Last week, HBO's Real Sports did a story on dogfighting (I have a review of the program on Fang's Bites) and nowhere in the story does it mention that it is a hip hop creation. In fact, the story said it had been an underground culture deep rooted in American society. The person that was the main focus on the story was white, Southern and (appeared to me) middle-aged. I don't think that is hip hop's audience. So for these writers to say dogfighting is a hip hop creation not only shows ignorance on their part, but also a lack of knowledge.

Ken

Soledad said...

It's true that people associating dogfights with hip-hop are doing so out of ignorance. Ignorance that is largely informed by that reactionary hate, fear, and racism that is bubbling right underneath the fabric of the USA. (Like me with dogfighting--I always associated it with dumb (white) rednecks*, or what I like to call the "NASCAR culture". If bigotry is fact-based, as mine is, is it bigotry at all? Hmm, I wonder.)



-
*No offense to the Argentinian boyfriend, stuff like this is expected of Latin Americans -- we Mexicans like the cockfights.

Anonymous said...

It's not a hip-hop creation but the thoughts on this entry do let the hip-hop generation off a bit, probably in the name of political correctness. I can only go by what I see - on my ten minute drive home from work each it's routine for me to see at least one or two black guys walking their pit bulls. One time I saw a group of three of them laughing as they were watching a dog hanging from the low branch of a tree, it's jaws locked around it.

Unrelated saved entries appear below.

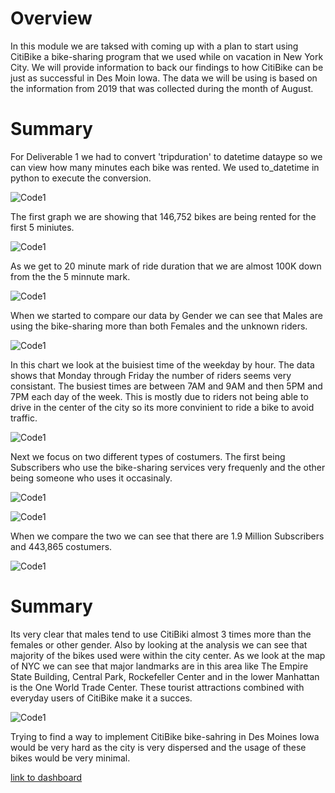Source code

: # Overview

In this module we are taksed with coming up with a plan to start using CitiBike a bike-sharing program that we used while on vacation in New York City. We will provide information 
to back our findings to how CitiBike can be just as successful in Des Moin Iowa. The data we will be using is based on the information from 2019 that was collected during the month of August. 

# Summary 

For Deliverable 1 we had to convert 'tripduration' to datetime dataype so we can view how many minutes each bike was rented. We used to_datetime in python to execute the conversion. 

![Code1](Images/Dev_2.png)


The first graph we are showing that 146,752 bikes are being rented for the first 5 miniutes. 

![Code1](Images/Chart_1.png)

As we get to 20 minute mark of ride duration that we are almost 100K down from the the 5 minnute mark.     

![Code1](Images/Chart_5.png)

When we started to compare our data by Gender we can see that Males are using the bike-sharing more than both Females and the unknown riders. 

![Code1](Images/Chart_2.png)

In this chart we look at the buisiest time of the weekday by hour. The data shows that Monday through Friday the number of riders seems very consistant. The busiest times are between 7AM and 9AM  and then 5PM and 7PM each day of the week. This is mostly due to riders not being able to drive in the center of the city so its more convinient to ride a bike to avoid traffic. 

![Code1](Images/Chart_3.png)

Next we focus on two different types of costumers. The first being Subscribers who use the bike-sharing services very frequenly and the other being someone who uses it occasinaly. 

![Code1](Images/Chart_4.png)

![Code1](Images/Custo_1.png)

When we compare the two we can see that there are 1.9 Million Subscribers and 443,865 costumers.

![Code1](Images/Custo_2.png) 

# Summary 

Its very clear that males tend to use CitiBiki almost 3 times more than the females or other gender. Also by looking at the analysis we can see that majority of the bikes used were within the city center. As we look at the map of NYC we can see that major landmarks are in this area like The Empire State Building, Central Park, Rockefeller Center and in the lower Manhattan is the One World Trade Center. These tourist attractions combined with everyday users of CitiBike make it a succes. 

![Code1](Images/City_Map_1.png) 

Trying to find a way to implement CitiBike bike-sahring in Des Moines Iowa would be very hard as the city is very dispersed and the usage of these bikes would be very minimal.  


[link to dashboard](https://public.tableau.com/views/Challenge_Tab/NYCCitiBikeChallenge?:language=en-US&publish=yes&:display_count=n&:origin=viz_share_link)

 

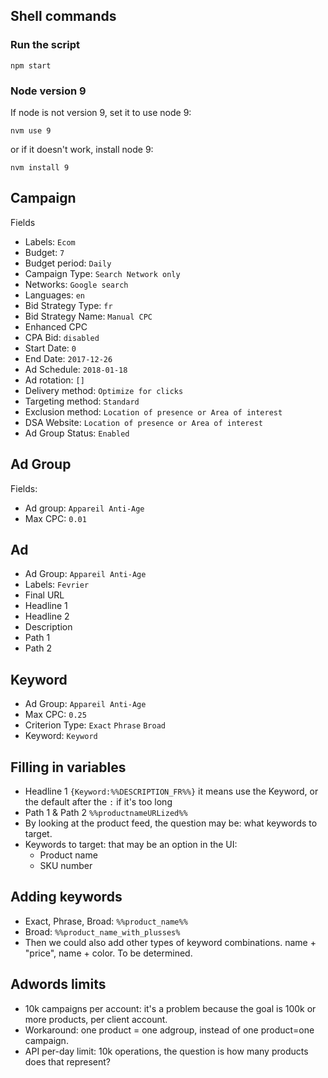 ## Shell commands 

### Run the script

`npm start`

### Node version 9

If node is not version 9, set it to use node 9:

`nvm use 9`

or if it doesn't work, install node 9:

`nvm install 9`







## Campaign

Fields
  - Labels: `Ecom`
  - Budget: `7`
  - Budget period: `Daily`
  - Campaign Type: `Search Network only`
  - Networks: `Google search`
  - Languages: `en`
  - Bid Strategy Type: `fr`
  - Bid Strategy Name: `Manual CPC`
  - Enhanced CPC
  - CPA Bid: `disabled`
  - Start Date: `0`
  - End Date: `2017-12-26`
  - Ad Schedule: `2018-01-18`
  - Ad rotation: `[]`
  - Delivery method: `Optimize for clicks`
  - Targeting method: `Standard`
  - Exclusion method: `Location of presence or Area of interest`
  - DSA Website: `Location of presence or Area of interest`
  - Ad Group Status: `Enabled`

## Ad Group

Fields:
  - Ad group: `Appareil Anti-Age`
  - Max CPC: `0.01`

## Ad

  - Ad Group: `Appareil Anti-Age`
  - Labels: `Fevrier`
  - Final URL
  - Headline 1
  - Headline 2
  - Description
  - Path 1
  - Path 2

## Keyword

  - Ad Group: `Appareil Anti-Age`
  - Max CPC: `0.25`
  - Criterion Type: `Exact` `Phrase` `Broad`
  - Keyword: `Keyword`

## Filling in variables

- Headline 1 `{Keyword:%%DESCRIPTION_FR%%}` it means use the Keyword, or the default after the `:` if it's too long
- Path 1 & Path 2 `%%productnameURLized%%`
- By looking at the product feed, the question may be: what keywords to target.
- Keywords to target: that may be an option in the UI:
  - Product name
  - SKU number

## Adding keywords

- Exact, Phrase, Broad: `%%product_name%%`
- Broad: `%%product_name_with_plusses%`
- Then we could also add other types of keyword combinations. name + "price", name + color. To be determined.

## Adwords limits

- 10k campaigns per account: it's a problem because the goal is 100k or more products, per client account.
- Workaround: one product = one adgroup, instead of one product=one campaign.
- API per-day limit: 10k operations, the question is how many products does that represent?
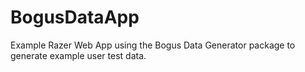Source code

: # BogusDataApp

Example Razer Web App using the Bogus Data Generator package to generate example user test data.

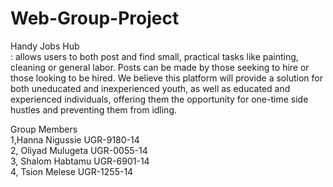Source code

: # Web-Group-Project
Handy Jobs Hub   
  : allows users to both post and find small, practical tasks like painting, cleaning or general labor. Posts can be made by those seeking to hire or those looking to be hired. We believe this platform will provide a solution for both uneducated and inexperienced youth, as well as educated and experienced individuals, offering them the opportunity for one-time side hustles and preventing them from idling. 


Group Members    
1,Hanna Nigussie UGR-9180-14  
2, Oliyad Mulugeta UGR-0055-14  
3, Shalom Habtamu UGR-6901-14  
4, Tsion Melese UGR-1255-14  
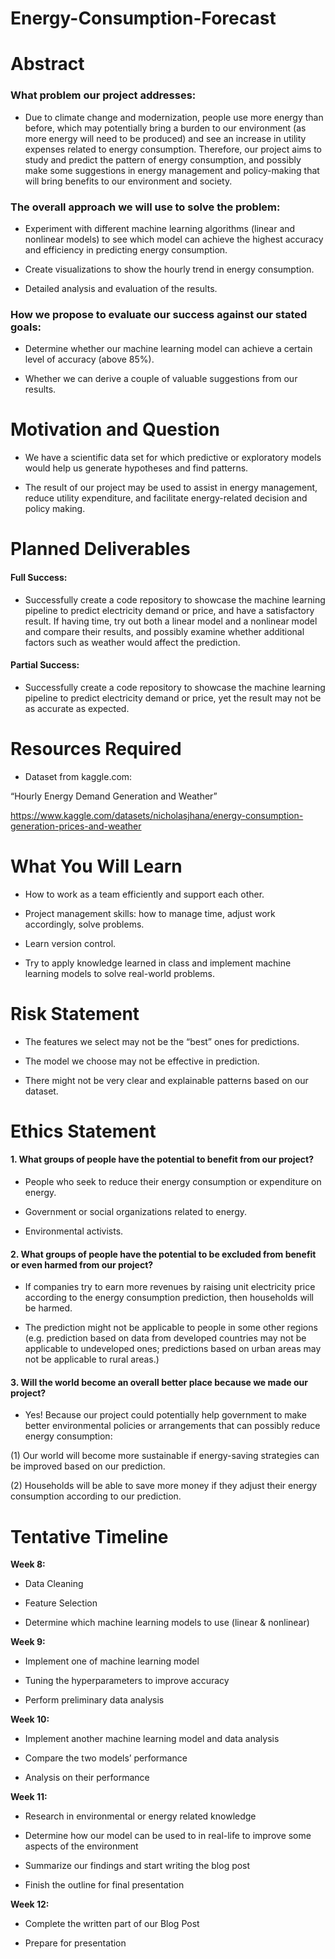# Energy-Consumption-Forecast

# Abstract

### What problem our project addresses:

- Due to climate change and modernization, people use more energy than before, which may potentially bring a burden to our environment (as more energy will need to be produced) and see an increase in utility expenses related to energy consumption. Therefore, our project aims to study and predict the pattern of energy consumption, and possibly make some suggestions in energy management and policy-making that will bring benefits to our environment and society.

### The overall approach we will use to solve the problem:

- Experiment with different machine learning algorithms (linear and nonlinear models) to see which model can achieve the highest accuracy and efficiency in predicting energy consumption.

- Create visualizations to show the hourly trend in energy consumption.

- Detailed analysis and evaluation of the results.


### How we propose to evaluate our success against our stated goals:

- Determine whether our machine learning model can achieve a certain level of accuracy (above 85%).

- Whether we can derive a couple of valuable suggestions from our results.


# Motivation and Question

- We have a scientific data set for which predictive or exploratory models would help us generate hypotheses and find patterns.

- The result of our project may be used to assist in energy management, reduce utility expenditure, and facilitate energy-related decision and policy making.

# Planned Deliverables

#### Full Success: 

- Successfully create a code repository to showcase the machine learning pipeline to predict electricity demand or price, and have a satisfactory result. If having time, try out both a linear model and a nonlinear model and compare their results, and possibly examine whether additional factors such as weather would affect the prediction.

#### Partial Success:  

- Successfully create a code repository to showcase the machine learning pipeline to predict electricity demand or price, yet the result may not be as accurate as expected.


# Resources Required

- Dataset from kaggle.com:

“Hourly Energy Demand Generation and Weather”

https://www.kaggle.com/datasets/nicholasjhana/energy-consumption-generation-prices-and-weather


# What You Will Learn

- How to work as a team efficiently and support each other.

- Project management skills: how to manage time, adjust work accordingly, solve problems.

- Learn version control.

- Try to apply knowledge learned in class and implement machine learning models to solve real-world problems.

# Risk Statement

- The features we select may not be the “best” ones for predictions.

- The model we choose may not be effective in prediction.

- There might not be very clear and explainable patterns based on our dataset.

# Ethics Statement

#### 1. What groups of people have the potential to benefit from our project?

- People who seek to reduce their energy consumption or expenditure on energy.

- Government or social organizations related to energy.

- Environmental activists.

#### 2. What groups of people have the potential to be excluded from benefit or even harmed from our project?

- If companies try to earn more revenues by raising unit electricity price according to the energy consumption prediction, then households will be harmed.

- The prediction might not be applicable to people in some other regions (e.g. prediction based on data from developed countries may not be applicable to undeveloped ones; predictions based on urban areas may not be applicable to rural areas.)

#### 3. Will the world become an overall better place because we made our project?

- Yes! Because our project could potentially help government to make better environmental policies or arrangements that can possibly reduce energy consumption:

(1) Our world will become more sustainable if energy-saving strategies can be improved based on our prediction.

(2) Households will be able to save more money if they adjust their energy consumption according to our prediction.

# Tentative Timeline

**Week 8:**

- Data Cleaning

- Feature Selection 

- Determine which machine learning models to use (linear & nonlinear)

**Week 9:**

- Implement one of machine learning model

- Tuning the hyperparameters to improve accuracy 

- Perform preliminary data analysis 

**Week 10:**

- Implement another machine learning model and data analysis

- Compare the two models’ performance

- Analysis on their performance 

**Week 11:**

- Research in environmental or energy related knowledge

- Determine how our model can be used to in real-life to improve some aspects of the environment

- Summarize our findings and start writing the blog post

- Finish the outline for final presentation

**Week 12:**

- Complete the written part of our Blog Post

- Prepare for presentation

Now, of course white people own pit bulls and engage in pit bull fighting. The author here seems to think that two things are mutually exclusive and they aren't. Dog fighting can be a predominantly white pursuit but it can also be a popular pursuit in hip-hop/gangsta culture, too.

My wife has taught at an inner-city school for over 17 years. Absolutely hip/hop culture is destructive. It glorifies athletic ability, music, violence and premarital sex at the expense of education. Anybody who has spent any time around it could tell you that. The error some people make is that they think it's a black-only culture and it absolutely isn't. Plenty of whites are deep into the culture. But it affects blacks more because it's more predominant in their lifestyle.

I hate to say it, but this column sounds like it was written by someone whose only exposure to minorities is at cultural festivals on college campuses. To deny the cultural problems that are affecting white and black kids is almost insidious - for you can only address a problem when you realize it exists in the first place.

Scott

Animal Chaplain said...

Dogfighting is one more piece of evidence our country is in need of a spiritual transformation (please note I said spiritual and not necessarily religious). Animals are sentient beings - they feel pain, and they suffer, just like we do. They are not more important, or less important than human beings, but like human beings, they are important, too.

Every major faith teaches its followers to be responsible stewards of animals and the Earth. Please help us get the word out that caring for animals is an important part of just being a decent person and citizen. If we make this a priority, there will be no more dogfighting horror stories.